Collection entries
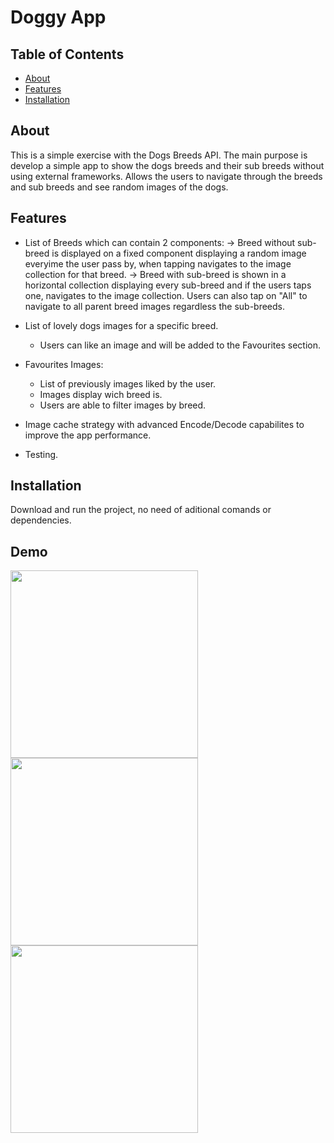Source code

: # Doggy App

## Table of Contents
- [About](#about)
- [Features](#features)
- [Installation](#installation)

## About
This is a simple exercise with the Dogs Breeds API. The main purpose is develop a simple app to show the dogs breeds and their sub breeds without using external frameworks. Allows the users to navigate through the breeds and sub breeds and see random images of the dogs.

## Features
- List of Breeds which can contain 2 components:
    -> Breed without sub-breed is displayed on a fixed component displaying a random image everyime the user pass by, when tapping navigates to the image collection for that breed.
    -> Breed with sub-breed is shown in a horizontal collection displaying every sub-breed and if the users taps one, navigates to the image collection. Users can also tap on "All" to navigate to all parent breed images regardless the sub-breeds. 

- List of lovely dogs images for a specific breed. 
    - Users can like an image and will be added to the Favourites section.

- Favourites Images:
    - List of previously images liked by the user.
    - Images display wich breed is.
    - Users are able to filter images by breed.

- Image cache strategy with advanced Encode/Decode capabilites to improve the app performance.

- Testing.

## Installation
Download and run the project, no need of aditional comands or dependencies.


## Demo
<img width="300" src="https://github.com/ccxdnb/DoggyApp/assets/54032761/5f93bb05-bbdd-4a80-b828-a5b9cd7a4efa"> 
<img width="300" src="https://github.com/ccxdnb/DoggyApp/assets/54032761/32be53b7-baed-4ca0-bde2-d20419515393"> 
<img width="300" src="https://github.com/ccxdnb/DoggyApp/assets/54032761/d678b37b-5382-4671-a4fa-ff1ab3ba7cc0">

---

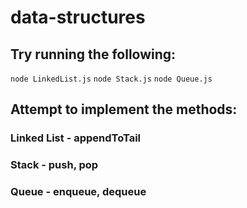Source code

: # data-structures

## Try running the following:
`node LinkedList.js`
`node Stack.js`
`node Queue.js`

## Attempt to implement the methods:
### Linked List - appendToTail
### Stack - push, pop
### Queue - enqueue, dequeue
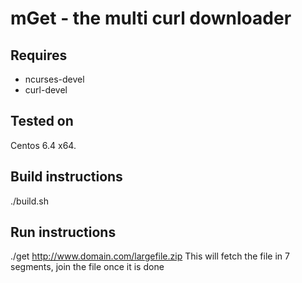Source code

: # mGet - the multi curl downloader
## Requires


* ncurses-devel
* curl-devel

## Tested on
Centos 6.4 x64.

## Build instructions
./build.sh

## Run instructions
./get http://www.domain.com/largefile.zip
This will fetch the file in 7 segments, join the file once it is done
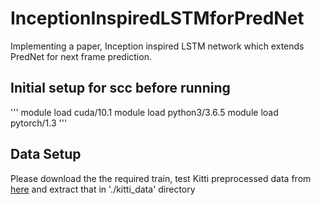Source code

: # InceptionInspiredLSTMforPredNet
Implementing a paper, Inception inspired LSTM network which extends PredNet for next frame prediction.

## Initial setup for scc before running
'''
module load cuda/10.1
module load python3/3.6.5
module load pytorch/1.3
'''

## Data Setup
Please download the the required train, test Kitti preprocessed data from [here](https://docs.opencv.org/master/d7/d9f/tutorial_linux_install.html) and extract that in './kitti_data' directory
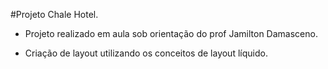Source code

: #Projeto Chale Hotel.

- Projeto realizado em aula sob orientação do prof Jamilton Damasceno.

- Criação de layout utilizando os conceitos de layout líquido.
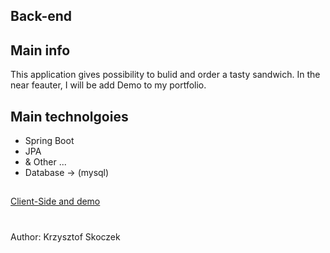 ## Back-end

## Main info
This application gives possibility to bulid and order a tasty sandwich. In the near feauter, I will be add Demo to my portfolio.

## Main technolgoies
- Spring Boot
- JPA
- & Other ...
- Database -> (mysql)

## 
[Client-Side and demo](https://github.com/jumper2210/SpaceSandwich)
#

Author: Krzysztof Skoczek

==

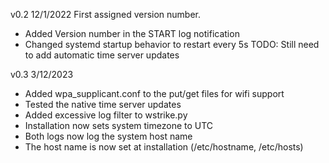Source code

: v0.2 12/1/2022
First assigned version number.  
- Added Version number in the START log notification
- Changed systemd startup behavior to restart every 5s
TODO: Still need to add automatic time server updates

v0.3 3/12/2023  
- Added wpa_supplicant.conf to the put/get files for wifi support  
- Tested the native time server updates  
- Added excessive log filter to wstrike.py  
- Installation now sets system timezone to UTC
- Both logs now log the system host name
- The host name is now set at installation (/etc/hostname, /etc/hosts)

• Action item: Show all lines above that contain "dogs".

• Answer:
This is a simple exercise with the Dogs Breeds API. The main purpose is develop a simple app to show the dogs breeds and their sub breeds without using external frameworks. Allows the users to navigate through the breeds and sub breeds and see random images of the dogs.
- List of lovely dogs images for a specific breed. 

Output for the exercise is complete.